What is needed here is every line of the records that includes "如果指定为文件".

Saved entries:
====================
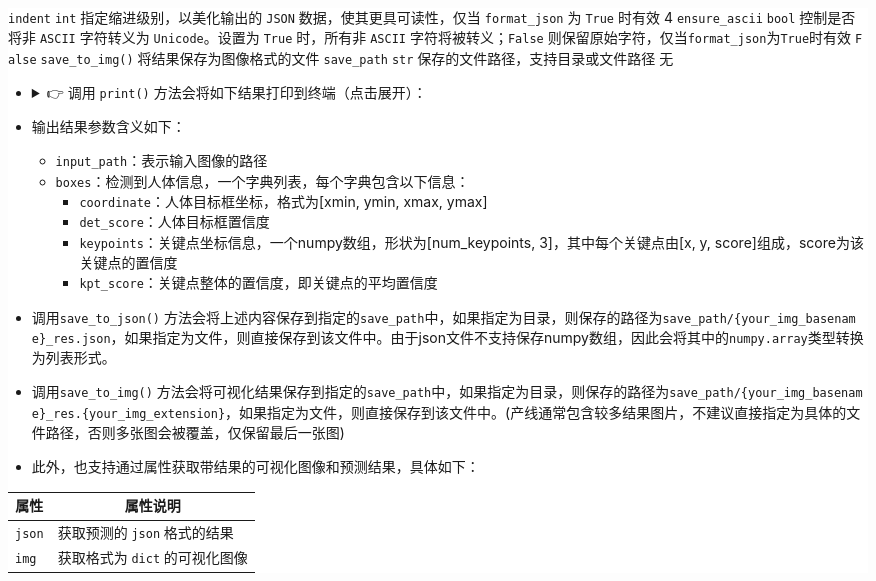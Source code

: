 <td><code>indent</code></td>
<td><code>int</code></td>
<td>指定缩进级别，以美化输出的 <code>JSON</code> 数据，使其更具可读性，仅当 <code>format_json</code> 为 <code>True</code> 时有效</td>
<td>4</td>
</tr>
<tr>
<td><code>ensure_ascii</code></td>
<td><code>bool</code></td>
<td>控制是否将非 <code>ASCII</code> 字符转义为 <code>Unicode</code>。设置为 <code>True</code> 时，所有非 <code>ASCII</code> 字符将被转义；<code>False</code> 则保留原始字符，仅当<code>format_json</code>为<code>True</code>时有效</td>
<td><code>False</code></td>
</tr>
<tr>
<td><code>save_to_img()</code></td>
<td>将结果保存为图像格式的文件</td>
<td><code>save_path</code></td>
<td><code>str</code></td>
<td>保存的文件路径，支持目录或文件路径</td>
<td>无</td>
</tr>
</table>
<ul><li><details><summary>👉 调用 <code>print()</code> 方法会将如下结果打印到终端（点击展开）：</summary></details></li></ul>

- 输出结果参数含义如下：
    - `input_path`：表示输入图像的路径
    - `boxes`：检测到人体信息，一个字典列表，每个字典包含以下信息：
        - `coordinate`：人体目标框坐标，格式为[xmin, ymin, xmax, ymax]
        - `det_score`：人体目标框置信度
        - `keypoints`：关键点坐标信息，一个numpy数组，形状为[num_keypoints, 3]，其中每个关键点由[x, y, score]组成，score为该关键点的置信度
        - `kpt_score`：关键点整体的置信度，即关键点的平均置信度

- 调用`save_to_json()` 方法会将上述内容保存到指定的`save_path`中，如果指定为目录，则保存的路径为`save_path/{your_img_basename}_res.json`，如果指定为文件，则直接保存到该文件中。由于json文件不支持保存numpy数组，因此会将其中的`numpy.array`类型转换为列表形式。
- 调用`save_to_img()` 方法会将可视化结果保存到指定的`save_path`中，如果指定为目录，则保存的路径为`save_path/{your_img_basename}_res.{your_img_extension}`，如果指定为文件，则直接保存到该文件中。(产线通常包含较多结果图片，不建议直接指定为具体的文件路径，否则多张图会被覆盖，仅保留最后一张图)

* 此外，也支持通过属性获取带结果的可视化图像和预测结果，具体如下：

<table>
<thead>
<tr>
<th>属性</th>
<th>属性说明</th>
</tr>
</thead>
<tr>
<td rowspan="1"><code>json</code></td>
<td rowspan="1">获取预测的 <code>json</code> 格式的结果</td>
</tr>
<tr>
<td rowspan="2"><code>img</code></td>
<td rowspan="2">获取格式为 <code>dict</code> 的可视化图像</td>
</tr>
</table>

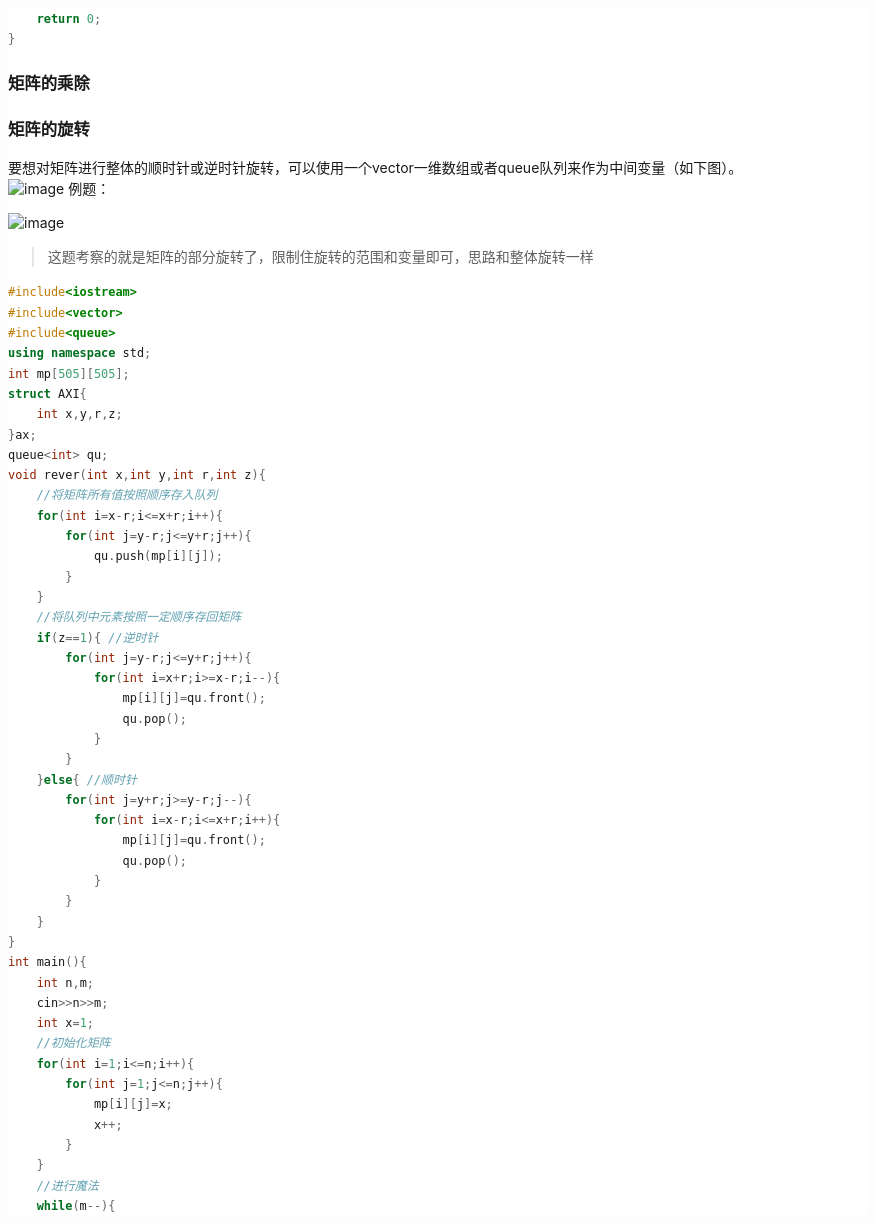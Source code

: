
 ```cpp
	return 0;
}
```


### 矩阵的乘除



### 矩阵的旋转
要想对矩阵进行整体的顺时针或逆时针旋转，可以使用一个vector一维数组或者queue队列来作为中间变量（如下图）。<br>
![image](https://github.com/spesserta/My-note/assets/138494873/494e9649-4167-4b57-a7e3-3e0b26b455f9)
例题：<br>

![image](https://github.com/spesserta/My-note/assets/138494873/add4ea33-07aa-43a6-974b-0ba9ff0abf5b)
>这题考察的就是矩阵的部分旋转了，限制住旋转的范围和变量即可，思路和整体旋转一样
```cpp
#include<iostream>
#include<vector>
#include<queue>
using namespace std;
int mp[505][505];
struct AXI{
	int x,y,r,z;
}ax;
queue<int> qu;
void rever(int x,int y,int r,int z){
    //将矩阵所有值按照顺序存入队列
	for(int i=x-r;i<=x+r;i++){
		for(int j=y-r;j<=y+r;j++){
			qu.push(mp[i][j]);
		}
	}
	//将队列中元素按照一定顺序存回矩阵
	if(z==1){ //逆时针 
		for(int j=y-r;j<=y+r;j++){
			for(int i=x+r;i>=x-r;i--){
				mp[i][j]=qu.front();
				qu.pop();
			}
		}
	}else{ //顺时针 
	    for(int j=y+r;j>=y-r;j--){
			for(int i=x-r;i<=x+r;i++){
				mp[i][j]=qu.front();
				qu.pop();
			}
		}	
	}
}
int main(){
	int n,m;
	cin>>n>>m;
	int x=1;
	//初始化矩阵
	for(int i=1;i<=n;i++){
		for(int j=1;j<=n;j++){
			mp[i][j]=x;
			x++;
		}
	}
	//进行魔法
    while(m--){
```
====================
Answer for this exercise:
- 调用`save_to_json()` 方法会将上述内容保存到指定的`save_path`中，如果指定为目录，则保存的路径为`save_path/{your_img_basename}_res.json`，如果指定为文件，则直接保存到该文件中。由于json文件不支持保存numpy数组，因此会将其中的`numpy.array`类型转换为列表形式。
- 调用`save_to_img()` 方法会将可视化结果保存到指定的`save_path`中，如果指定为目录，则保存的路径为`save_path/{your_img_basename}_res.{your_img_extension}`，如果指定为文件，则直接保存到该文件中。(产线通常包含较多结果图片，不建议直接指定为具体的文件路径，否则多张图会被覆盖，仅保留最后一张图)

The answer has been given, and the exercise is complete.